1.5 is a rational number because 1.5 = 3/2 (it can be written as a fraction)

Here are some more examples:

Number As a Fraction Rational?
5 5/1 Yes
1.75 7/4 Yes
.001 1/1000 Yes
-0.1 -1/10 Yes
0.111... 1/9 Yes
√2
(square root of 2)
? NO !

Oops! The square root of 2 cannot be written as a simple fraction! And there are many more such numbers, and because they are not rational they are called Irrational.

Another famous irrational number is Pi (π):

Rational Number

Formal Definition of Rational Number

More formally we would say:

A rational number is a number that can be in the form p/q
where p and q are integers and q is not equal to zero.

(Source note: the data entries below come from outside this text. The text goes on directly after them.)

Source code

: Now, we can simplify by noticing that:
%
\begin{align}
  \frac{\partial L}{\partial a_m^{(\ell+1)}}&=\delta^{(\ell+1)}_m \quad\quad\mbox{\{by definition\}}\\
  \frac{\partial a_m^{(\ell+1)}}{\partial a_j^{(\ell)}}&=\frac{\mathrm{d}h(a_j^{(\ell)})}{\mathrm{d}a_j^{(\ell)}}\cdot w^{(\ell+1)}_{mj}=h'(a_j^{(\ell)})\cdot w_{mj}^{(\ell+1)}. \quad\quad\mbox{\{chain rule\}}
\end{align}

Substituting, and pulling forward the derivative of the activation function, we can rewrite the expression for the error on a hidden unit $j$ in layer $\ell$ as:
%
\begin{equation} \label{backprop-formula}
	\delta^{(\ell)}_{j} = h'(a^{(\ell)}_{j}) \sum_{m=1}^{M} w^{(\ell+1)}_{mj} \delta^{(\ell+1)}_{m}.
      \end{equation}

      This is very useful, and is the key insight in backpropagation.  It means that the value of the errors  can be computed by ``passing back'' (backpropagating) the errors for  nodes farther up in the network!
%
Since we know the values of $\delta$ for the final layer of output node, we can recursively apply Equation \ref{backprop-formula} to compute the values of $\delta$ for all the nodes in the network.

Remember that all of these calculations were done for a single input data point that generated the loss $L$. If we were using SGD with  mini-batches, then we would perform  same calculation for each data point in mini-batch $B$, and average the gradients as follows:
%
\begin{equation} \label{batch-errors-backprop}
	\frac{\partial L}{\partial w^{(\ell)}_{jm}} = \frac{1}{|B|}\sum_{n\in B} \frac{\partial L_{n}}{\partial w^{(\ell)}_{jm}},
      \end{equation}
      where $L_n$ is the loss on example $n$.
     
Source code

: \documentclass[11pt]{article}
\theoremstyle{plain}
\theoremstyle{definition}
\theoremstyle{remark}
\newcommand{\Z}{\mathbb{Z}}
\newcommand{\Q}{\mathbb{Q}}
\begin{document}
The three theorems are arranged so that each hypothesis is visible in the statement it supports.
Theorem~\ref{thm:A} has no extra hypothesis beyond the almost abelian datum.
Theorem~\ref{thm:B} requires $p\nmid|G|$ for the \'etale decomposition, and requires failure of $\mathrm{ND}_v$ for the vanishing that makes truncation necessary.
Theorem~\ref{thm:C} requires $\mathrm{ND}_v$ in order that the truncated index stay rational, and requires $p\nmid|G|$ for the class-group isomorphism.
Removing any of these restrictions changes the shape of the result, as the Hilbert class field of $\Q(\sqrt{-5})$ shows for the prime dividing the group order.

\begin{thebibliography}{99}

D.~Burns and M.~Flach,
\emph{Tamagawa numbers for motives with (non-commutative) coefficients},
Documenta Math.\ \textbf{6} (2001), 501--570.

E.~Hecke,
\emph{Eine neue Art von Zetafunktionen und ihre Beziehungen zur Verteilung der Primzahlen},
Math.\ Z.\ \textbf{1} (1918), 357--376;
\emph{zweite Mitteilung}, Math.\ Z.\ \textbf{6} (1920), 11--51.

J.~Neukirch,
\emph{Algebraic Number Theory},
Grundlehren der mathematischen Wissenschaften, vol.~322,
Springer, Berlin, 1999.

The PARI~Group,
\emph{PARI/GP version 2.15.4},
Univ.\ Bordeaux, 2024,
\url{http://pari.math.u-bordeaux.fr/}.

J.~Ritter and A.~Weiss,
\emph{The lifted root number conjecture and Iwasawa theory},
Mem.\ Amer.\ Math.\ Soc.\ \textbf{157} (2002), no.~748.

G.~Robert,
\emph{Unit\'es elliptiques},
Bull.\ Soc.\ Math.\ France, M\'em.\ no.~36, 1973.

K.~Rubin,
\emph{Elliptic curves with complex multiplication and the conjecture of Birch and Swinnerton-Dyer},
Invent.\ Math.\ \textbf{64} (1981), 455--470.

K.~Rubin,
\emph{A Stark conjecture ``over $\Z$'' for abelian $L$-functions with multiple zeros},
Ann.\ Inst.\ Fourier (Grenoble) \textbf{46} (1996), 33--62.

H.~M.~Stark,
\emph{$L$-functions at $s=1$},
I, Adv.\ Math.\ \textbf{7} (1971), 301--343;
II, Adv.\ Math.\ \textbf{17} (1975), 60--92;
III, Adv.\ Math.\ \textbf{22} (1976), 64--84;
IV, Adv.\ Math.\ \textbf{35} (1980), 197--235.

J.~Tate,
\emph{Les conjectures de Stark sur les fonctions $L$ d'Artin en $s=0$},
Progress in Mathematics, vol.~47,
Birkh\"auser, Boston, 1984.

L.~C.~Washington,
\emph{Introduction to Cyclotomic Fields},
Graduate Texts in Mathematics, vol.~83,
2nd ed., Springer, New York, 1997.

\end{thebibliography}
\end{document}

So, a rational number can be:

 p 
 q 

Where q is not zero

Examples:

p q p / q =
1 1 1/1 1
1 2 1/2 0.5
55 100 55/100 0.55
1 1000 1/1000 0.001
253 10 253/10 25.3
7 0 7/0 No! "q" can't be zero!

Using Rational Numbers

add, subtract, multiply and divide

If a rational number is still in the form "p/q" it can be a little difficult to use, so I have a special page on how to:

Add, Subtract, Multiply and Divide Rational Numbers

 

Pythagoras' Student

The ancient greek mathematician Pythagoras believed that all numbers were rational (could be written as a fraction), but one of his students Hippasus proved (using geometry, it is thought) that you could not represent the square root of 2 as a fraction, and so it was irrational.

However Pythagoras could not accept the existence of irrational numbers, because he believed that all numbers had perfect values. But he could not disprove Hippasus' "irrational numbers" and so Hippasus was thrown overboard and drowned!